* [YOUR TASK] Once the line containing "I was lucky" is found in the records below, return it and each following line exactly, up to and including the line containing "I will be updating", and nothing else.

* [RECORDS FOR THIS EXERCISE]
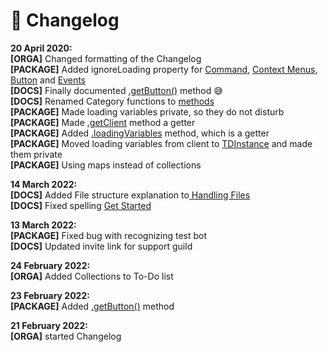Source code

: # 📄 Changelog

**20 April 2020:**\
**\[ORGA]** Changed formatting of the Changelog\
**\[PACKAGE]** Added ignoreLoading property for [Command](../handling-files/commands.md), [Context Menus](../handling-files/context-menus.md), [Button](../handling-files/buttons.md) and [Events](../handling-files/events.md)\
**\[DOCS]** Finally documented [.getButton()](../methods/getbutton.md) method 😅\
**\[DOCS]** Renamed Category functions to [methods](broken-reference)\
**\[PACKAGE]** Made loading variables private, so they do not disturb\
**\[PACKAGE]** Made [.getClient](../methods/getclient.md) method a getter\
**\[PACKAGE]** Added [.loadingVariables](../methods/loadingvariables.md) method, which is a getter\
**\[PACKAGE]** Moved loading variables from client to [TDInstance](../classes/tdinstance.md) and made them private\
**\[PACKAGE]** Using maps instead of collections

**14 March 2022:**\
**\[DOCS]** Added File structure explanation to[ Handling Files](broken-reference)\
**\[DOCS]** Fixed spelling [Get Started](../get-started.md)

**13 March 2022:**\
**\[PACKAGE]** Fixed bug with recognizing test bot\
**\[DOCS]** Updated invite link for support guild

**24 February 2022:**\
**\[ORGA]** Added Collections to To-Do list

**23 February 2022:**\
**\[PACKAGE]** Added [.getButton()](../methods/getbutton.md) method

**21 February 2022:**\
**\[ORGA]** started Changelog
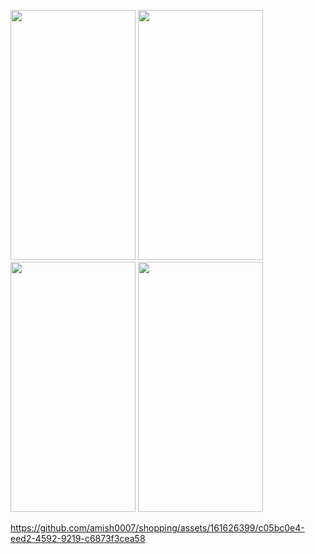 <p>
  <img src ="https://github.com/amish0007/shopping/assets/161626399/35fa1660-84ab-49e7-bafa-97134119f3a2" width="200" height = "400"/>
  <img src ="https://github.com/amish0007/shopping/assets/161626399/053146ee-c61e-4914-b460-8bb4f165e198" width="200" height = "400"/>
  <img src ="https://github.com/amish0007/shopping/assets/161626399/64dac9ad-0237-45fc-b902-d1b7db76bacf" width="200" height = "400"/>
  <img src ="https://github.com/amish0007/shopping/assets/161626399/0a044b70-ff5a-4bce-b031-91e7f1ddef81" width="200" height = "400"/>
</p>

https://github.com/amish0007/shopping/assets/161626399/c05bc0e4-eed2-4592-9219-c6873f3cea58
---
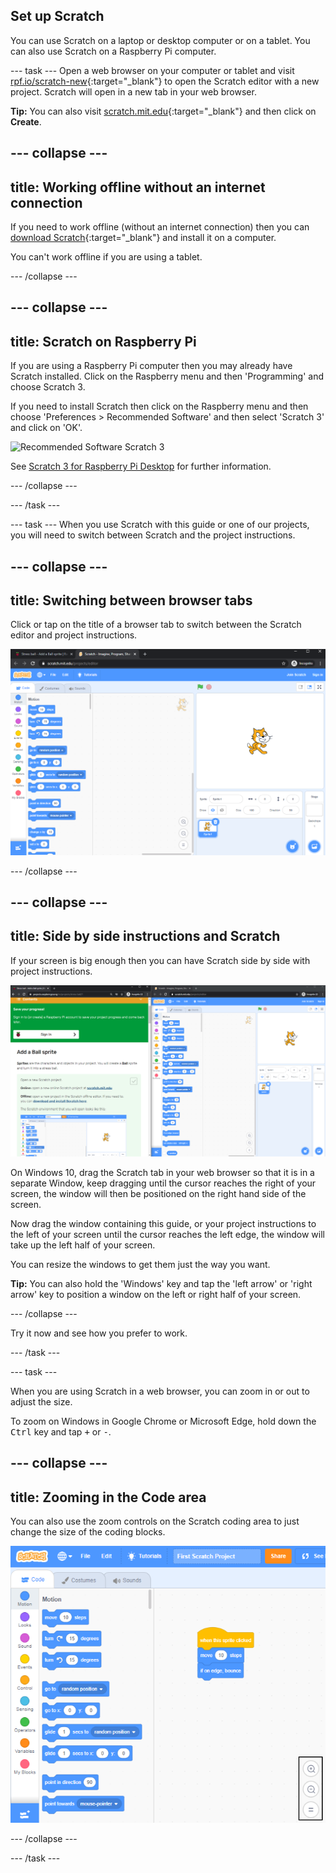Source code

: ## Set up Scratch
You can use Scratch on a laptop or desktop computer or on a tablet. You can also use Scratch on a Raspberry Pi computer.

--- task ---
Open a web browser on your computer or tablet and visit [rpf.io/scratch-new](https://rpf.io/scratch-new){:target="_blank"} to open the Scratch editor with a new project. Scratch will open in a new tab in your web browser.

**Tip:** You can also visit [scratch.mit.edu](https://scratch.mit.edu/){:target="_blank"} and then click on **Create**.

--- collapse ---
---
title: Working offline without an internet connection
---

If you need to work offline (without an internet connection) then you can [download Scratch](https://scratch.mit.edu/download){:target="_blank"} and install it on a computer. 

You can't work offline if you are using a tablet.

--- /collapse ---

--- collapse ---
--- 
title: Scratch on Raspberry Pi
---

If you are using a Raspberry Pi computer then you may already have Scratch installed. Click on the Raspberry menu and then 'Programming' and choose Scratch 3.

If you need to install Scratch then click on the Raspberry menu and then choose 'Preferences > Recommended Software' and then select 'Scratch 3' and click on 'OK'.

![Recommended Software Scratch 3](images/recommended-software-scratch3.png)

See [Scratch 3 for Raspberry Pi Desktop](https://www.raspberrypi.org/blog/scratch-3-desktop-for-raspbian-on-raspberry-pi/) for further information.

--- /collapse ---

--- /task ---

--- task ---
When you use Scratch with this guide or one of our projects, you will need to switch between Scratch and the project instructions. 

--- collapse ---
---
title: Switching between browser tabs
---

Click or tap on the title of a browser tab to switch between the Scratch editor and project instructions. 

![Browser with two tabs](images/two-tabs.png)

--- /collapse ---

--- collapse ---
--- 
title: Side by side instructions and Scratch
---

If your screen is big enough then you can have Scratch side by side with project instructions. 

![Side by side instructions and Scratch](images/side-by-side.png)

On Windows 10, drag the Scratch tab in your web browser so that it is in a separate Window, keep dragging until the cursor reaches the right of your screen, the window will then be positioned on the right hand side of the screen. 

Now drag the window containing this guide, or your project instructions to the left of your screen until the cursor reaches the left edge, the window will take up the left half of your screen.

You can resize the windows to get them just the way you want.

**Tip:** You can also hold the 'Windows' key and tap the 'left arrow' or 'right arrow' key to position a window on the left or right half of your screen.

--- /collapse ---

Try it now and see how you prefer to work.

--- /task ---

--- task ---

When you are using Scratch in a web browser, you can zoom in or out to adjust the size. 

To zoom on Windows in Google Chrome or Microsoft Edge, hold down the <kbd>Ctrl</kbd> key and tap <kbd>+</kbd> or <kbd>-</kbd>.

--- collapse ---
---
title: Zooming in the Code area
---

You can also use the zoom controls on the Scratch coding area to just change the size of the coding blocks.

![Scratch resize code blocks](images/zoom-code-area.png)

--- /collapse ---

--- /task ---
...
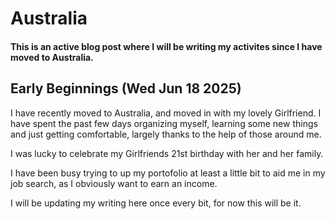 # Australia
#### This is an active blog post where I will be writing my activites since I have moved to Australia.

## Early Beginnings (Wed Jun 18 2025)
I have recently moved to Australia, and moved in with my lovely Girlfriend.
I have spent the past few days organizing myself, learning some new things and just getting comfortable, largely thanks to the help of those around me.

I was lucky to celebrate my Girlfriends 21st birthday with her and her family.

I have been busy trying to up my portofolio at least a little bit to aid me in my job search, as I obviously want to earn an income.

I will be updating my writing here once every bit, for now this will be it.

* [OUTPUT]
I was lucky to celebrate my Girlfriends 21st birthday with her and her family.

I have been busy trying to up my portofolio at least a little bit to aid me in my job search, as I obviously want to earn an income.

I will be updating my writing here once every bit, for now this will be it.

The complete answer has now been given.